"Sin is black, grace abounds, the will is free."—one biographer's summary of Lyman Beecher's Theology

During Lyman Beecher's sophomore year at Yale, school president Timothy Dwight launched a preaching campaign against the school's pervading religious skepticism. After a debate titled "Is the Bible the Word of God?" Beecher noted, "all infidelity skulked and hid its head." When Dwight preached, "The harvest is past, the summer is ended, and we are not saved," Beecher felt as if "a whole avalanche rolled down" upon him, and he went home, "weeping every step."

This personal transformation foreshadowed changes that were taking place in American Christianity, many of which he became a part.

Timeline

1735

George Whitefield converted

1759

Voltaire's Candide

1771

Francis Asbury sent to America

1775

Lyman Beecher born

1863

Lyman Beecher dies

1865

J. Hudson Taylor founds China Inland Mission

Pragmatic preaching

A native of Connecticut, Beecher was licensed as a Congregational clergyman—though his first pastorate was a Presbyterian church in East Hampton, Long Island. The young preacher was initially frustrated: "My preaching seems not to move," he complained. "I speak against a rock." But when he preached "The Remedy for Dueling," on the occasion of the Aaron Burr-Alexander Hamilton duel of 1806, a small revival broke out.

In 1810, he began pastoring a Congregationalist church in Litchfield, Connecticut, where his reputation as a revivalist and social reformer grew. He jealously defended the church's right to establishment (the state of Connecticut financed Congregationalism), but when Congregationalism was disestablished, he changed his mind: "It cut the churches loose from dependence on state support. It threw them wholly on their own resources and on God."

At his next church, Hanover Street Church, Boston, the great issue was unitarianism, which prevailed in the city. The revivalist quickly went to work with a strenuous campaign for orthodoxy.

Early on, Beecher's passion for saving souls drove his theology in a more pragmatic direction. He appealed to one seeker's intellect, to another's emotions. His sermons had a rationalistic bent and were peppered with words and phrases like "common sense," "honorable" repentance, meeting "all objections"—while he strutted around and waved his arms (a style his children would affectionately imitate in play). He was considered the archetypal Yankee—canny, waggish, relentless in logical argument, sinewy, and ungraceful.

Champion of free-will

In 1832 Beecher began concurrent terms as pastor of Second Presbyterian Church and Lane Seminary, both in Cincinnati, Ohio. As the abolitionist movement heated up in the city, Beecher discovered how voluntary groups could powerfully work toward healing social ills.

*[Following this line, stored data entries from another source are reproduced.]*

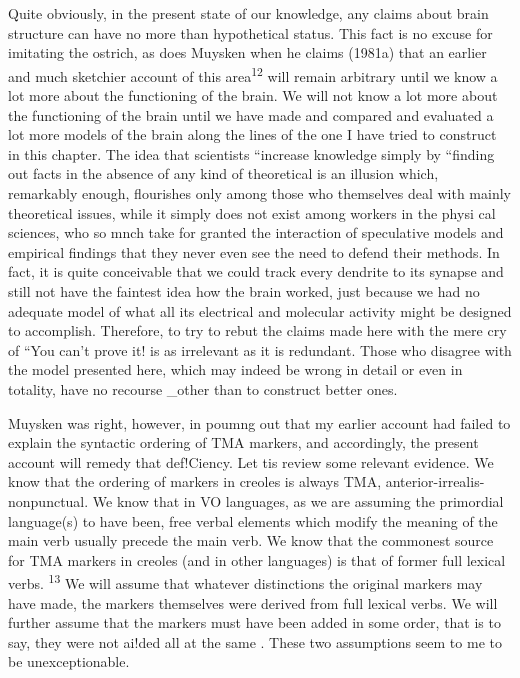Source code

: Quite obviously, in the present state of our knowledge, any claims about brain structure can have no more than hypothetical status. This fact is no excuse for imitating the ostrich, as does Muysken when he claims (1981a) that an earlier and much sketchier account of this area\textsuperscript{12} {\textquotedbl}will remain arbitrary until we know a lot more about the functioning of the brain. We will not know a lot more about the functioning of the brain until we have made and compared and evalu\-ated a lot more models of the brain along the lines of the one I have tried to construct in this chapter. The idea that scientists ``increase knowledge simply by ``finding out facts in the absence of any kind of theoretical  is an illusion which, remarkably enough, flourishes only among those who themselves deal with mainly theore\-tical issues, while it simply does not exist among workers in the physi cal sciences, who so mnch take for granted the interaction of specula\-tive models and empirical findings that they never even see the need to defend their methods. In fact, it is quite conceivable that we could track every dendrite to its synapse and still not have the faintest idea
how the brain worked, just because we had no adequate model of what all its electrical and molecular activity might be designed to accomplish. Therefore, to try to rebut the claims made here with the mere cry of ``You can't prove it! is as irrelevant as it is redundant. Those who disagree with the model presented here, which may indeed be wrong
in detail or even in totality, have no recourse \_other than to construct better ones.

Muysken was right, however, in poumng out that my earlier account had failed to explain the syntactic ordering of TMA markers, and accordingly, the present account will remedy that def!Ciency. Let tis review some relevant evidence. We know that the ordering of mark\-ers in creoles is always TMA, anterior-irrealis-nonpunctual. We know
that in VO languages, as we are assuming the primordial language(s) to have been, free verbal elements which modify the meaning of the main verb usually precede the main verb. We know that the commonest source for TMA markers in creoles (and in other languages) is that of former full lexical verbs. \textsuperscript{13} We will assume that whatever distinctions the original markers may have made, the markers themselves were
derived from full lexical verbs. We will further assume that the markers
must have been added in some order, that is to say, they were not ai!ded all at the same . These two assumptions seem to me to be unexceptionable.


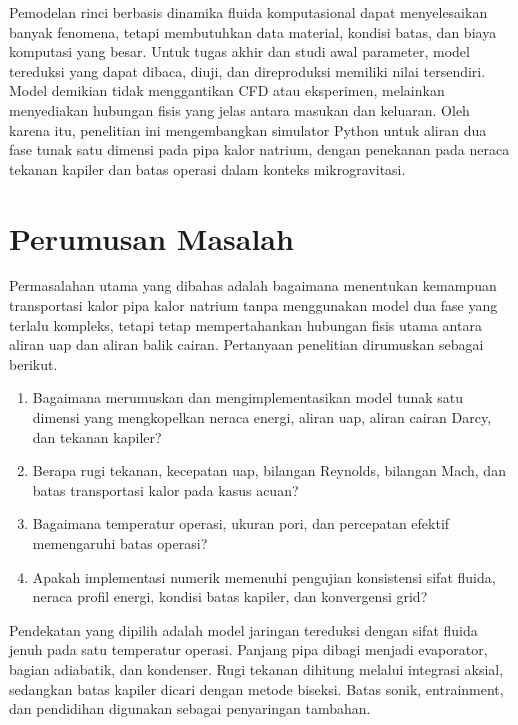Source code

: \documentclass[
  12pt,
  12pt,a4paper,oneside]{report}
\providecommand{\tightlist}{%
  \setlength{\itemsep}{0pt}\setlength{\parskip}{0pt}}
\begin{document}
Pemodelan rinci berbasis dinamika fluida komputasional dapat
menyelesaikan banyak fenomena, tetapi membutuhkan data material, kondisi
batas, dan biaya komputasi yang besar. Untuk tugas akhir dan studi awal
parameter, model tereduksi yang dapat dibaca, diuji, dan direproduksi
memiliki nilai tersendiri. Model demikian tidak menggantikan CFD atau
eksperimen, melainkan menyediakan hubungan fisis yang jelas antara
masukan dan keluaran. Oleh karena itu, penelitian ini mengembangkan
simulator Python untuk aliran dua fase tunak satu dimensi pada pipa
kalor natrium, dengan penekanan pada neraca tekanan kapiler dan batas
operasi dalam konteks mikrogravitasi.

\hypertarget{perumusan-masalah}{%
\section{Perumusan Masalah}\label{perumusan-masalah}}

Permasalahan utama yang dibahas adalah bagaimana menentukan kemampuan
transportasi kalor pipa kalor natrium tanpa menggunakan model dua fase
yang terlalu kompleks, tetapi tetap mempertahankan hubungan fisis utama
antara aliran uap dan aliran balik cairan. Pertanyaan penelitian
dirumuskan sebagai berikut.

\begin{enumerate}
\def\labelenumi{\arabic{enumi}.}
\tightlist
\item
  Bagaimana merumuskan dan mengimplementasikan model tunak satu dimensi
  yang mengkopelkan neraca energi, aliran uap, aliran cairan Darcy, dan
  tekanan kapiler?
\item
  Berapa rugi tekanan, kecepatan uap, bilangan Reynolds, bilangan Mach,
  dan batas transportasi kalor pada kasus acuan?
\item
  Bagaimana temperatur operasi, ukuran pori, dan percepatan efektif
  memengaruhi batas operasi?
\item
  Apakah implementasi numerik memenuhi pengujian konsistensi sifat
  fluida, neraca profil energi, kondisi batas kapiler, dan konvergensi
  grid?
\end{enumerate}

Pendekatan yang dipilih adalah model jaringan tereduksi dengan sifat
fluida jenuh pada satu temperatur operasi. Panjang pipa dibagi menjadi
evaporator, bagian adiabatik, dan kondenser. Rugi tekanan dihitung
melalui integrasi aksial, sedangkan batas kapiler dicari dengan metode
biseksi. Batas sonik, entrainment, dan pendidihan digunakan sebagai
penyaringan tambahan.
\end{document}
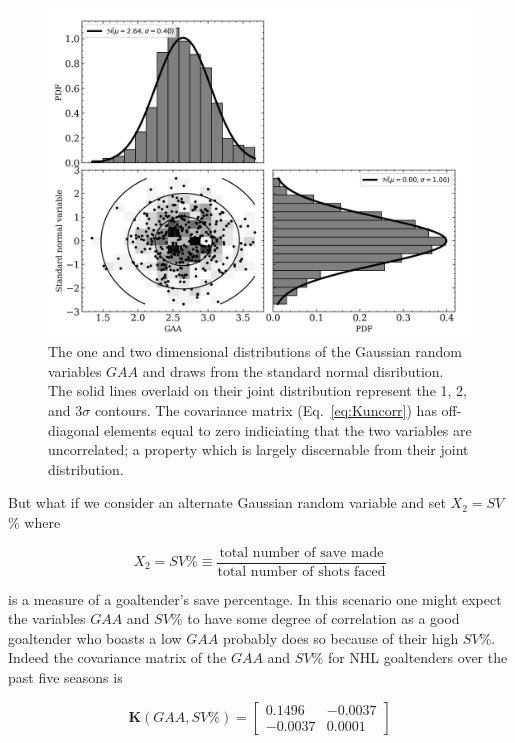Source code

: \begin{figure}
  \centering
  \includegraphics[width=.9\textwidth]{figures/uncorr_2d.png}
  \caption{The one and two dimensional distributions of the Gaussian random
    variables $GAA$ and draws from the standard normal disribution. The solid
    lines overlaid on their joint distribution represent the 1, 2, and 3$\sigma$
    contours. The covariance matrix (Eq.~\ref{eq:Kuncorr})  has off-diagonal
    elements equal to zero indiciating that the two variables are uncorrelated;
    a property which is largely discernable from their joint distribution.}
  \label{fig:uncorr2d}
\end{figure}

But what if we consider an alternate Gaussian random variable and set
$X_2 = SV$\% where

\begin{equation}
  X_2 = SV\% \equiv \frac{\text{total number of save made}}{\text{total number of shots faced}}
\end{equation}

\noindent is a measure of a goaltender's save percentage. In this scenario one
might expect the variables $GAA$ and $SV$\% to have some degree of correlation
as a good goaltender who boasts a low $GAA$ probably does so because of their
high $SV$\%. Indeed the covariance matrix of the $GAA$ and $SV$\% for NHL
goaltenders over the past five seasons is

\begin{equation}
  \mathbf{K}(GAA,SV\%) =
  \begin{bmatrix}
    0.1496 & -0.0037 \\
    -0.0037 & 0.0001
  \end{bmatrix}
\end{equation}

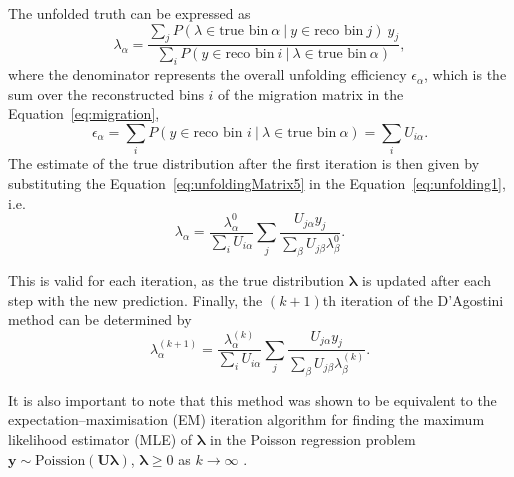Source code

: The unfolded truth can be expressed as 
\begin{equation}
    \label{eq:unfolding1}
    \lambda_{\alpha} = \frac{\sum_{j} P(\lambda \in \text{true bin} ~\alpha~|~y \in \text{reco bin}~j)~y_{j}}{\sum_{i} P(y \in \text{reco bin}~i~|~\lambda \in \text{true bin}~\alpha)},
\end{equation}
where the denominator represents the overall unfolding efficiency $\epsilon_{\alpha}$, which is the sum over the reconstructed bins $i$ of the migration matrix in the Equation~\ref{eq:migration}, 
\begin{equation}
    \label{eq:efficiencyUnfolding}
    \epsilon_{\alpha} = \sum_{i} P(y \in \text{reco bin } i~|~\lambda \in \text{true bin}~\alpha) = \sum_{i} U_{i\alpha}.
\end{equation}
The estimate of the true distribution after the first iteration is then given by substituting the Equation~\ref{eq:unfoldingMatrix5} in the Equation~\ref{eq:unfolding1}, i.e. 
\begin{equation}
    \label{eq:unfolding2}
    \lambda_{\alpha} = \frac{\lambda_{\alpha}^0}{\sum_{i}U_{i\alpha}}\sum_{j} \frac{U_{j\alpha}y_j}{\sum_{\beta}U_{j\beta}\lambda_{\beta}^0}.
\end{equation}

This is valid for each iteration, as the true distribution $\boldsymbol{\lambda}$ is updated after each step with the new prediction. Finally, the $(k+1)$th iteration of the D'Agostini method can be determined by 
\begin{equation}
    \label{eq:unfolding3}
    \lambda_{\alpha}^{(k+1)} = \frac{\lambda_{\alpha}^{(k)}}{\sum_{i}U_{i\alpha}}\sum_{j} \frac{U_{j\alpha}y_j}{\sum_{\beta}U_{j\beta}\lambda_{\beta}^{(k)}}.
\end{equation}

It is also important to note that this method was shown to be equivalent to the expectation--maximisation (EM) iteration algorithm \cite{EM:477e7e2b-4ded-3369-981e-9b40850a2701} for finding the maximum likelihood estimator (MLE) of $\boldsymbol{\lambda}$ in the Poisson regression problem $\boldsymbol{y} \sim \text{Poission}(\boldsymbol{U\lambda})$, $\boldsymbol{\lambda} \geq 0$ as $k \rightarrow \infty$ \cite{McLachlan2004Algorithm, KuuselaThesis2016}.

This, in turn, prompted him to reevaluate his Calvinist doctrine of sin and to put a greater emphasis on free will. His Calvinism was increasingly shaped by Arminians like Charles Finney, and what has been called New School theology, summarized by one Beecher biographer: "Sin is black, grace abounds, the will is free."

In the Calvinist-imbued Congregationalism of the time, this didn't sit well, and Beecher was charged with heresy, but he was eventually acquitted.

Beecher's greatest legacy may be the family he produced. He was said to be the "father of more brains than any man in America," for among his children were Harriet Beecher Stowe, author of Uncle Tom's Cabin, and Henry Ward Beecher, the most famous American preacher of his day.